30. Mai 2019

# Statistics tell you when to stop practicing Assume you are practicing for an exam. You could spend all your time left until the exam practicing (possibly too much), or you could spend almost no time practicing (likely too little). So how do you know when enough is enough? When can you stop practicing and yet be confident that you will pass the exam?

It turns out that given certain kind of exams, statistics will tell you. For example, take the Life in the UK test. This is an exam with 24 multiple choice questions. You need to answer at least 18 questions correctly in order to pass. There are mock exams available online. For example, there is lifeintheuktests.co.uk which offers 45 mock exams along with a key showing the answers. Here we have the perfect prerequisites for applying some basic statistics in order to find out how much time to spend practicing.

Let’s look at some probability theory. If you study enough to pass the exam with 95% probability on a single attempt, then you will pass after maximum two attemps with probability of 1-0.05*0.05 = 0.9975, i.e. 99.75%. If you study enough to pass with 80% probability on a single attempt, then you will pass after maximum two attempts with probability of 1-0.2*0.2=0.96, i.e. 96%.

You could even go further and calculate the expected costs given a probability of passing the exam on a single attempt. The Life in the UK test costs currently £50 (you can take multiple attempts), and the expected number of attempts until first success is the inverse (1/p) of the probability p of success on a single attempt. If you are a genius, your probability of passing is of course p=100%, and the expected number of attempts is 1/p=1/1=1. If you’re less genius and your probability of passing in a single attempt is p=50%, then you can expect 1/p=1/0.5=2 attempts. Multiply this by the cost of each exam, and you have expected costs of £100.

What probability p of success on a single attempt to aim for─that’s a more difficult question. Statistics won’t tell you unless you also put down an estimate on the costs of practicing and the costs of taking the exam, and have a way to relate that cost to the financial cost of taking the exam. I’ll leave that as an exercise for the reader :-).
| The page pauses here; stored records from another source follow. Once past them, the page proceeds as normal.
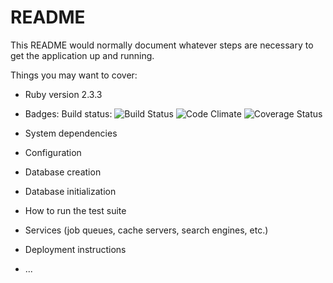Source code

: # README

This README would normally document whatever steps are necessary to get the
application up and running.

Things you may want to cover:

* Ruby version 2.3.3
* Badges:
Build status:
![Build Status](https://app.codeship.com/projects/17128240-e4b5-0134-b142-068a725f1d1c/status?branch=master)
![Code Climate](https://codeclimate.com/github/bmwest/game-of-cinema.png)
![Coverage Status](https://coveralls.io/repos/bmwest/game-of-cinema/badge.png)


* System dependencies

* Configuration

* Database creation

* Database initialization

* How to run the test suite

* Services (job queues, cache servers, search engines, etc.)

* Deployment instructions

* ...
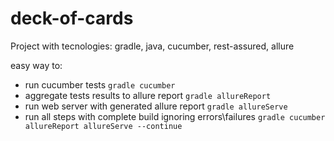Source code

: # deck-of-cards
Project with tecnologies: gradle, java, cucumber, rest-assured, allure

easy way to: 
 * run cucumber tests `gradle cucumber`
 * aggregate tests results to allure report `gradle allureReport`
 * run web server with generated allure report `gradle allureServe`
 * run all steps with complete build ignoring errors\failures `gradle cucumber allureReport allureServe --continue`
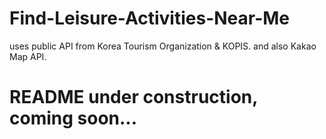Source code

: # Find-Leisure-Activities-Near-Me
uses public API from Korea Tourism Organization &amp; KOPIS. and also Kakao Map API.

# README under construction, coming soon...
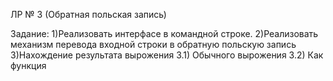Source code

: ЛР № 3 (Обратная польская запись)

Задание:
    1)Реализовать интерфасе в командной строке.
    2)Реализовать механизм перевода входной строки в обратную польскую запись
    3)Нахождение результата вырожения
        3.1) Обычного вырожения
        3.2) Как функция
So let’s assume that you’re aiming at passing the exam with 95% on the first attempt, which makes it quite unlikely that you have to go to the exam a second time and pay more. How much do you need to practice? Let’s assume that the questions in the mock exams cover the same material as the questions in the actual exam. All you need is an estimate of the probability p of passing the exam on the first attempt. Once your estimate p>95% you stop practicing! So how to get this estimate?

Well, here’s how. You pass the exam if you answer at least 18 questions correctly from 24 questions. We can model the number of questions you answer correctly as a random variable, distributed according to the Binomial distribution (https://en.wikipedia.org/wiki/Binomial_distribution). With a bit of trial and error, an online calculator (https://stattrek.com/online-calculator/binomial.aspx, there are many) will tell you that the probability of at least 18 “successes” (correct answers) among 24 “trials” (questions) is 95% if you get each answer right with a probability of 85%.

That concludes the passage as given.